Setelah dilakukan survei gaya berat secara global, di daratan dengan peralatan gravimeter maupun  di  lautan dengan  satelit  gravimetri, ternyata  permukaan  geoid  ini  bukan  permukaan bidang  yang  teratur,  tetapi  bergelombang/berundulasi bergantung  pada distribusi kepadatan massa batuan di sekitarnya. Permukaan geoid ini merupakan referensi tinggi yang digunakan.

  

 


 Gambar 5. Bentuk Geoid Global dari EGM96

 


b.      Penentuan Sistem Referensi Koordinat Horisontal

Sistem  Referensi Geospasial  Horisontal menggunakan referensi  model  matematik  bumi yang berupa Elipsoid. Sistem referensi koordinat berupa system referensi koordinat geosentrik (3D) yaitu  Sistem  Koordinat  Kartesian : X,  Y,  Z dan atau system koordinat  pada  bidang lengkung (Sistem  Koordinat  Geodetis)  : Bujur  (λ), lintang (φ) dan tinggi ellipsoid (h). Sistem koordinat tersebut  didefinisikan  pada  ellipsoid sebagai sistem  referensi  koordinat pada  bentuk fisis  bumi. Dalam  system  Referensi  Geospasial  Horisontal  dalam  Sistem  Referensi  Geospasial Indonesia 2013 diatur sebagai berikut : titik pusat sistem koordinat berimpit dengan pusat massa bumi  sebagaimana  digunakan  dalam  ITRS,  satuan  dari  sistem  koordinat  berdasarkan  Sistem Satuan  Internasional  (SI);  dan  orientasi  sistem  koordinat  bersifat  equatorial,  dimana  sumbu  Z searah  dengan  sumbu  rotasi  bumi,  sumbu  X  adalah  perpotongan  bidang  equator  dengan  garis bujur  yang  melalui  greenwich  (greenwich  meridian),  dan  sumbu  Y  berpotongan  tegak  lurus terhadap  sumbu  X  dan  Z  pada  bidang  equator sesuai  dengan  kaidah  sistem  koordinat  tangan kanan, sebagaimana digunakan dalam ITRS.
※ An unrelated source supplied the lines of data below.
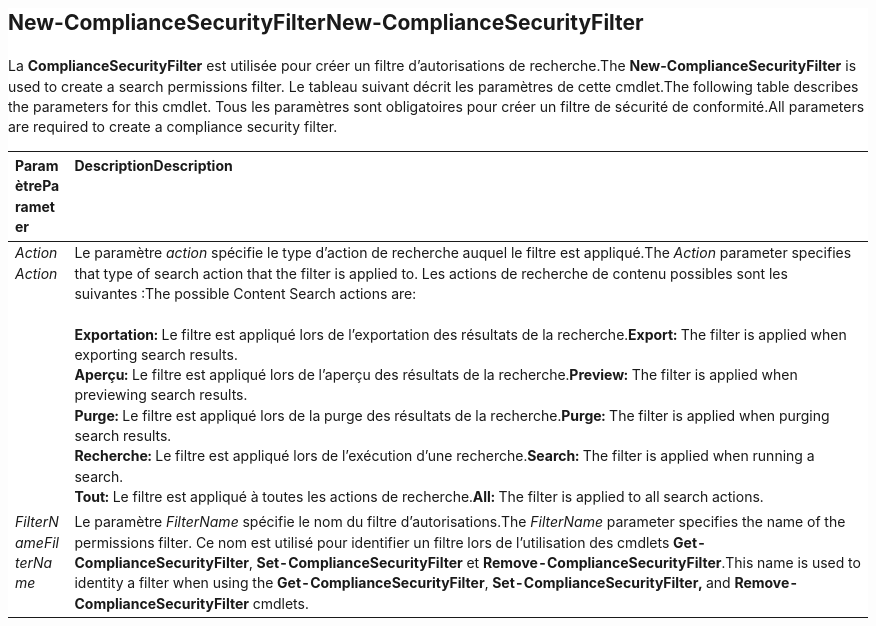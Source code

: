   
## <a name="new-compliancesecurityfilter"></a><span data-ttu-id="b2dc4-155">New-ComplianceSecurityFilter</span><span class="sxs-lookup"><span data-stu-id="b2dc4-155">New-ComplianceSecurityFilter</span></span>

<span data-ttu-id="b2dc4-156">La **ComplianceSecurityFilter** est utilisée pour créer un filtre d’autorisations de recherche.</span><span class="sxs-lookup"><span data-stu-id="b2dc4-156">The **New-ComplianceSecurityFilter** is used to create a search permissions filter.</span></span> <span data-ttu-id="b2dc4-157">Le tableau suivant décrit les paramètres de cette cmdlet.</span><span class="sxs-lookup"><span data-stu-id="b2dc4-157">The following table describes the parameters for this cmdlet.</span></span> <span data-ttu-id="b2dc4-158">Tous les paramètres sont obligatoires pour créer un filtre de sécurité de conformité.</span><span class="sxs-lookup"><span data-stu-id="b2dc4-158">All parameters are required to create a compliance security filter.</span></span> 
  
|<span data-ttu-id="b2dc4-159">**Paramètre**</span><span class="sxs-lookup"><span data-stu-id="b2dc4-159">**Parameter**</span></span>|<span data-ttu-id="b2dc4-160">**Description**</span><span class="sxs-lookup"><span data-stu-id="b2dc4-160">**Description**</span></span>|
|:-----|:-----|
| <span data-ttu-id="b2dc4-161">_Action_</span><span class="sxs-lookup"><span data-stu-id="b2dc4-161">_Action_</span></span> <br/> | <span data-ttu-id="b2dc4-162">Le paramètre _action_ spécifie le type d’action de recherche auquel le filtre est appliqué.</span><span class="sxs-lookup"><span data-stu-id="b2dc4-162">The  _Action_ parameter specifies that type of search action that the filter is applied to.</span></span> <span data-ttu-id="b2dc4-163">Les actions de recherche de contenu possibles sont les suivantes :</span><span class="sxs-lookup"><span data-stu-id="b2dc4-163">The possible Content Search actions are:</span></span>  <br/><br/> <span data-ttu-id="b2dc4-164">**Exportation:** Le filtre est appliqué lors de l’exportation des résultats de la recherche.</span><span class="sxs-lookup"><span data-stu-id="b2dc4-164">**Export:** The filter is applied when exporting search results.</span></span>  <br/> <span data-ttu-id="b2dc4-165">**Aperçu:** Le filtre est appliqué lors de l’aperçu des résultats de la recherche.</span><span class="sxs-lookup"><span data-stu-id="b2dc4-165">**Preview:** The filter is applied when previewing search results.</span></span>  <br/> <span data-ttu-id="b2dc4-166">**Purge:** Le filtre est appliqué lors de la purge des résultats de la recherche.</span><span class="sxs-lookup"><span data-stu-id="b2dc4-166">**Purge:** The filter is applied when purging search results.</span></span>  <br/> <span data-ttu-id="b2dc4-167">**Recherche:** Le filtre est appliqué lors de l’exécution d’une recherche.</span><span class="sxs-lookup"><span data-stu-id="b2dc4-167">**Search:** The filter is applied when running a search.</span></span>  <br/> <span data-ttu-id="b2dc4-168">**Tout:** Le filtre est appliqué à toutes les actions de recherche.</span><span class="sxs-lookup"><span data-stu-id="b2dc4-168">**All:** The filter is applied to all search actions.</span></span>  <br/> |
| <span data-ttu-id="b2dc4-169">_FilterName_</span><span class="sxs-lookup"><span data-stu-id="b2dc4-169">_FilterName_</span></span> <br/> |<span data-ttu-id="b2dc4-170">Le paramètre _FilterName_ spécifie le nom du filtre d’autorisations.</span><span class="sxs-lookup"><span data-stu-id="b2dc4-170">The  _FilterName_ parameter specifies the name of the permissions filter.</span></span> <span data-ttu-id="b2dc4-171">Ce nom est utilisé pour identifier un filtre lors de l’utilisation des cmdlets **Get-ComplianceSecurityFilter**, **Set-ComplianceSecurityFilter** et **Remove-ComplianceSecurityFilter**.</span><span class="sxs-lookup"><span data-stu-id="b2dc4-171">This name is used to identity a filter when using the **Get-ComplianceSecurityFilter**, **Set-ComplianceSecurityFilter,** and **Remove-ComplianceSecurityFilter** cmdlets.</span></span>  <br/> |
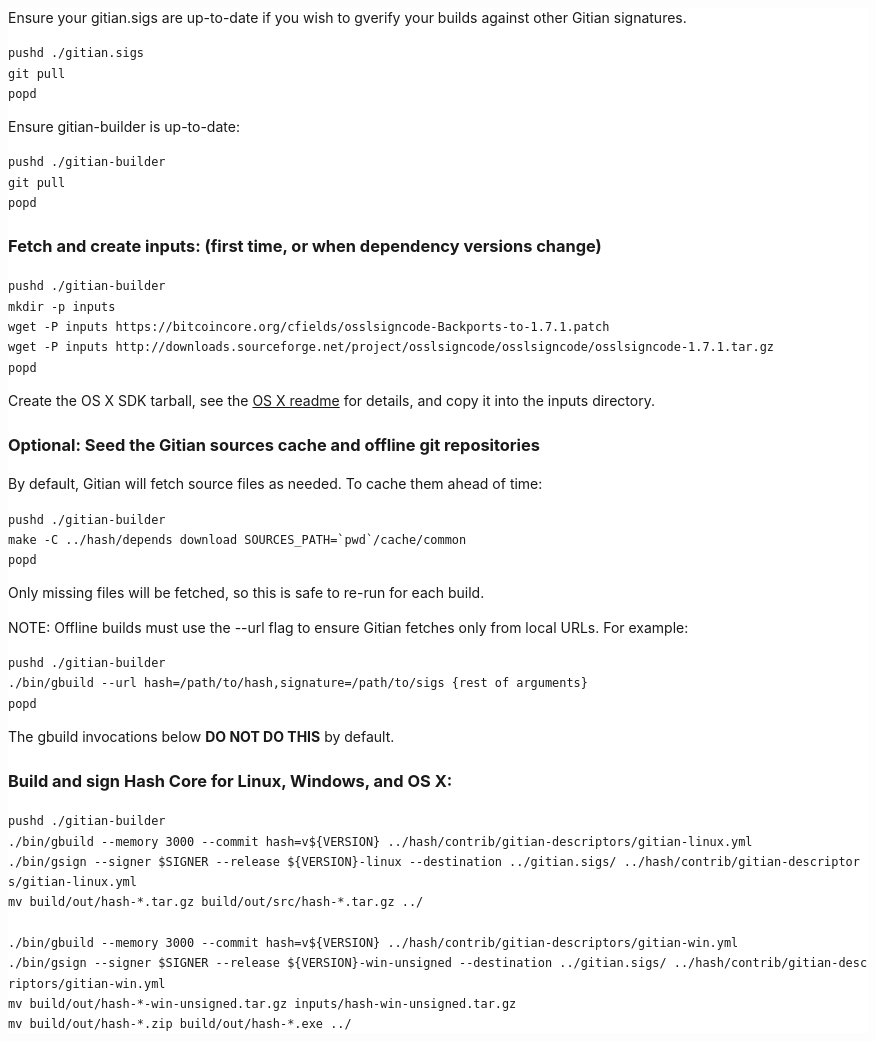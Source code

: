 Ensure your gitian.sigs are up-to-date if you wish to gverify your builds against other Gitian signatures.

    pushd ./gitian.sigs
    git pull
    popd

Ensure gitian-builder is up-to-date:

    pushd ./gitian-builder
    git pull
    popd

### Fetch and create inputs: (first time, or when dependency versions change)

    pushd ./gitian-builder
    mkdir -p inputs
    wget -P inputs https://bitcoincore.org/cfields/osslsigncode-Backports-to-1.7.1.patch
    wget -P inputs http://downloads.sourceforge.net/project/osslsigncode/osslsigncode/osslsigncode-1.7.1.tar.gz
    popd

Create the OS X SDK tarball, see the [OS X readme](README_osx.md) for details, and copy it into the inputs directory.

### Optional: Seed the Gitian sources cache and offline git repositories

By default, Gitian will fetch source files as needed. To cache them ahead of time:

    pushd ./gitian-builder
    make -C ../hash/depends download SOURCES_PATH=`pwd`/cache/common
    popd

Only missing files will be fetched, so this is safe to re-run for each build.

NOTE: Offline builds must use the --url flag to ensure Gitian fetches only from local URLs. For example:

    pushd ./gitian-builder
    ./bin/gbuild --url hash=/path/to/hash,signature=/path/to/sigs {rest of arguments}
    popd

The gbuild invocations below <b>DO NOT DO THIS</b> by default.

### Build and sign Hash Core for Linux, Windows, and OS X:

    pushd ./gitian-builder
    ./bin/gbuild --memory 3000 --commit hash=v${VERSION} ../hash/contrib/gitian-descriptors/gitian-linux.yml
    ./bin/gsign --signer $SIGNER --release ${VERSION}-linux --destination ../gitian.sigs/ ../hash/contrib/gitian-descriptors/gitian-linux.yml
    mv build/out/hash-*.tar.gz build/out/src/hash-*.tar.gz ../

    ./bin/gbuild --memory 3000 --commit hash=v${VERSION} ../hash/contrib/gitian-descriptors/gitian-win.yml
    ./bin/gsign --signer $SIGNER --release ${VERSION}-win-unsigned --destination ../gitian.sigs/ ../hash/contrib/gitian-descriptors/gitian-win.yml
    mv build/out/hash-*-win-unsigned.tar.gz inputs/hash-win-unsigned.tar.gz
    mv build/out/hash-*.zip build/out/hash-*.exe ../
Kerangka  Referensi  Koordinat dalam  system  referensi  Geospasial  horizontal  diperoleh  dari hasil  publikasi  IERS  berupa  ITRF  pada  waktu  tertentu.  Wujud  Kerangka  Referensi  Koordinat adalah  Jaring  Kontrol  Geodesi  dengan  stasiun–stasiun  kontrol  geodesi direalisasikan  dalam bentuk  fisik  dilapangan  berupa  pilar/monument/stasiun/Bench  Mark/Titik  Kontrol/Titik  dasar Teknik.  Jaring  Kontrol  Geodesi  ini  memiliki  parameter  waktu,  sehingga  harus  didefinisikan kembali  nilai  koordinatnya  pada  durasi  waktu  tertentu.  Hal  ini  terjadi  karena  terjadi  nya deformasi  kerak  bumi,  yaitu  perubahan  elastis  linier  pada  bentuk  dan  ukuran  pada  kerak  bumi akibat dari pergerakan lempeng tektonik atau lapisan lithosfir. Dalam system referensi geospasial horizontal  ini  harus  dapat  menunjukkan perubahan  nilai  koordinat  sebagai  fungsi  waktu  yaitu vektor  perubahan  nilai  koordinat  sebagai  fungsi  waktu  dari  suatu  titik  kontrol  geodesi  yang diakibatkan  oleh  pengaruh  pergerakan  lempeng  tektonik  dan  deformasi  kerak  bumi.  Dengan demikian Datum yang diperoleh tidak lagi datum static, melainkan sudah menuju kearah datum dinamik  atau  kinematik.Sebelumnya  kegiatan  pengukuran  dan  pemetaan  bereferensi  pada Sistem  referensi  yang  berorientasi  pada  datum  static,  nilai  koordinat  tetap  tidak  mengalami perubahan.

 

 

c.       Penentuan Sistem Referensi Koordinat Vertikal

Dalam kegiatan survei, pengukuran dan pemetaan untuk menentukan tinggi suatu titik di muka bumi harus diketahui titik nol sebagai referensi, maka bidang referensi titik nol = datum vertikal  ini  digunakan  untuk  menentukan  tinggi  tempat.  Datum  Vertikal  secara  geometris  dapat dibedakan dalam 2 (dua) system yaitu :

·         Suatu  permukaan  „ideal‟  bidang  matematis  hitungan  yaitu  geoid  tinggi  gravimetrik (=„N‟), sebagai bidang permukaan ekuipotensial medan gayaberat Bumi atau disebut Tinggi Orthometrik.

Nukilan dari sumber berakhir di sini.